Perhaps this elusiveness is what ultimately makes dreams what they are – the sheer impossibility of freezing them in time and place, even if in one’s mind only. Perhaps, you have once even had a particularly fascinating dream abruptly ended by waking up and rushed to describe it on paper while it was still fresh in your memory. Yet when your morning self gazes at the hurried scribbles that were meant to signify some breathtaking ideas, it is hard to understand what could have engrossed you so in this stream of unrelated images and thoughts.
I vividly remember a dream where I tried to save time – literally, to amass and store time – by gathering sewing needles into a coconut shell. It made perfect sense to me while I dreamt – if anything, I wondered how others, in their infinite folly, have failed to understand it before me. Hence, and, when a sudden noise outside woke me up, I hurried to capture this thrilling epiphany in writing to bask in its glory in the morning. You can guess the rest – once I re-read my nightly notes afterward, I could barely comprehend why I even found it worth writing about.

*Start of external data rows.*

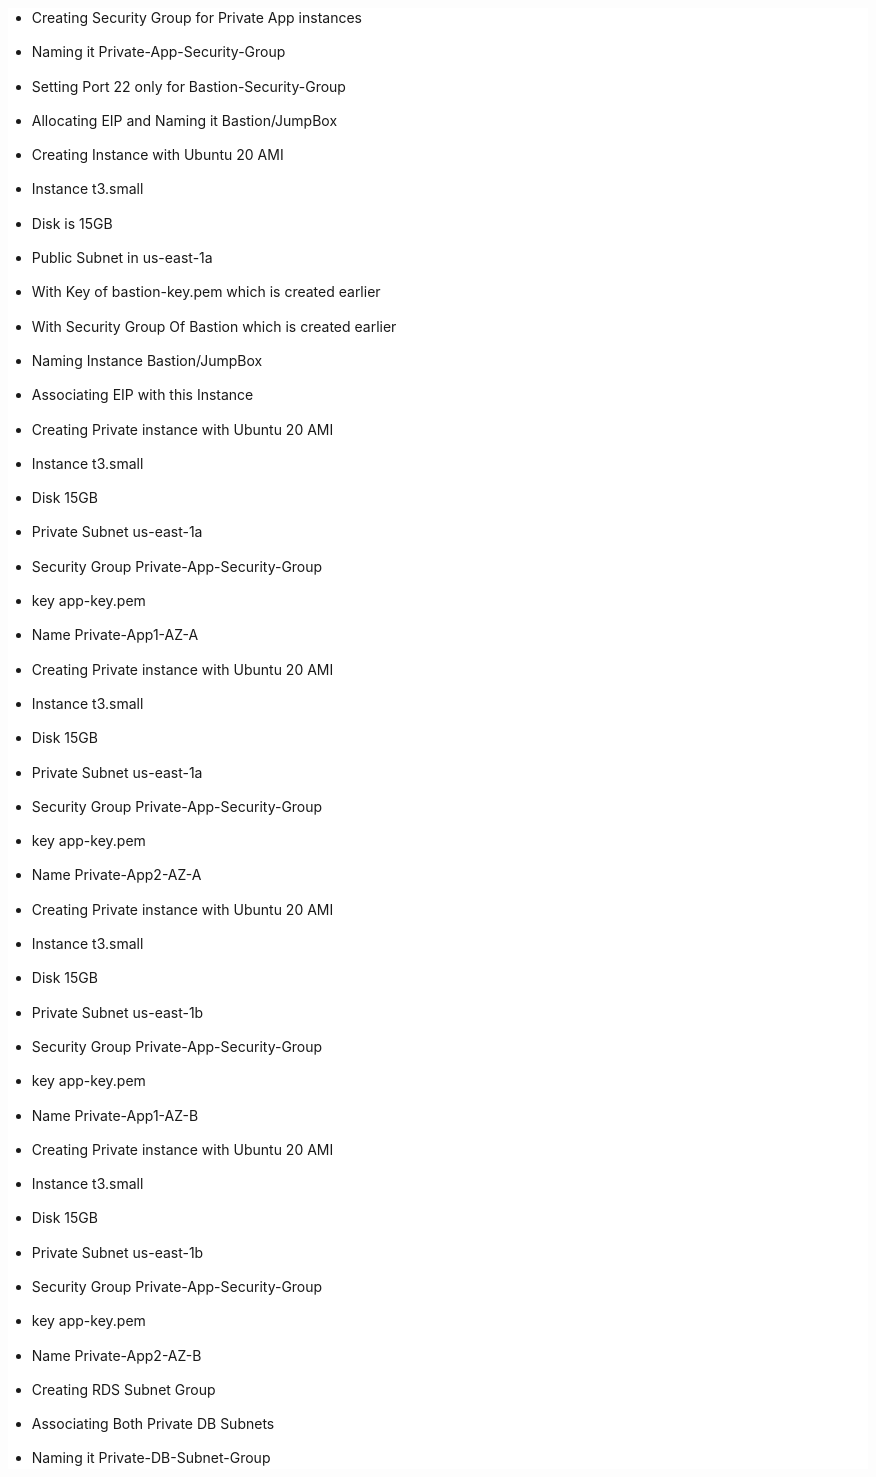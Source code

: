 
- Creating Security Group for Private App instances
- Naming it Private-App-Security-Group
- Setting Port 22 only for Bastion-Security-Group


- Allocating EIP and Naming it Bastion/JumpBox
- Creating Instance with Ubuntu 20 AMI  
- Instance t3.small
- Disk is 15GB
- Public Subnet in us-east-1a
- With Key of bastion-key.pem which is created earlier
- With Security Group Of Bastion which is created earlier
- Naming Instance Bastion/JumpBox
- Associating EIP with this Instance


- Creating Private instance with Ubuntu 20 AMI
- Instance t3.small
- Disk 15GB
- Private Subnet us-east-1a
- Security Group Private-App-Security-Group
- key app-key.pem
- Name Private-App1-AZ-A


- Creating Private instance with Ubuntu 20 AMI
- Instance t3.small
- Disk 15GB
- Private Subnet us-east-1a
- Security Group Private-App-Security-Group
- key app-key.pem
- Name Private-App2-AZ-A


- Creating Private instance with Ubuntu 20 AMI
- Instance t3.small
- Disk 15GB
- Private Subnet us-east-1b
- Security Group Private-App-Security-Group
- key app-key.pem
- Name Private-App1-AZ-B


- Creating Private instance with Ubuntu 20 AMI
- Instance t3.small
- Disk 15GB
- Private Subnet us-east-1b
- Security Group Private-App-Security-Group
- key app-key.pem
- Name Private-App2-AZ-B

- Creating RDS Subnet Group
- Associating Both Private DB Subnets
- Naming it Private-DB-Subnet-Group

For me, that is the thing about dreams – they define the rules of thought and action as we are used to perceiving them. They laugh at any attempt to capture their essence, which makes writing a descriptive essay about them an ironic task to begin with. They are something that only exists in a microcosm of a sleeping mind and can never be recreated. And, in this respect, dreams are an exercise in life – a lesson about living in the moment, here and now, because it will never repeat.